Input data: Begin

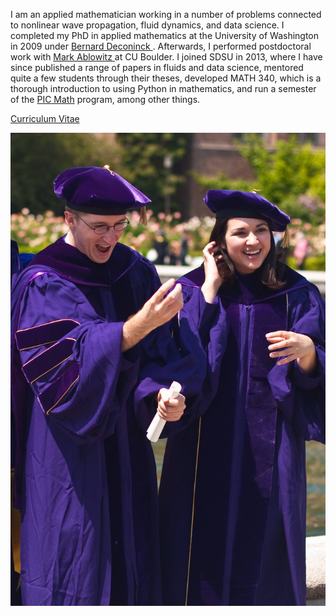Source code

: I am an applied mathematician working in a number of problems connected to nonlinear wave propagation, fluid dynamics, and data science. I completed my PhD in applied mathematics at the University of Washington in 2009 under <a href="https://depts.washington.edu/bdecon/bernard/"> Bernard Deconinck </a>. Afterwards, I performed postdoctoral work with <a href="https://sites.google.com/site/ablowitz/"> Mark Ablowitz </a> at CU Boulder. I joined SDSU in 2013, where I have since published a range of papers in fluids and data science, mentored quite a few students through their theses, developed MATH 340, which is a thorough introduction to using Python in mathematics, and run a semester of the <a href="https://www.maa.org/programs-and-communities/professional-development/pic-math">PIC Math</a> program, among other things.  

<a href="https://github.com/cwcurtis/cwcurtis.github.io/blob/main/cv_2019_long.pdf" target="_blank"> Curriculum Vitae </a>
<br>

![](katie_and_me.jpg)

Input data: End

Beginning at the line containing "Curriculum Vitae </a>", output exactly each line up to and including the last line of the material above.

<a href="https://github.com/cwcurtis/cwcurtis.github.io/blob/main/cv_2019_long.pdf" target="_blank"> Curriculum Vitae </a>
<br>

![](katie_and_me.jpg)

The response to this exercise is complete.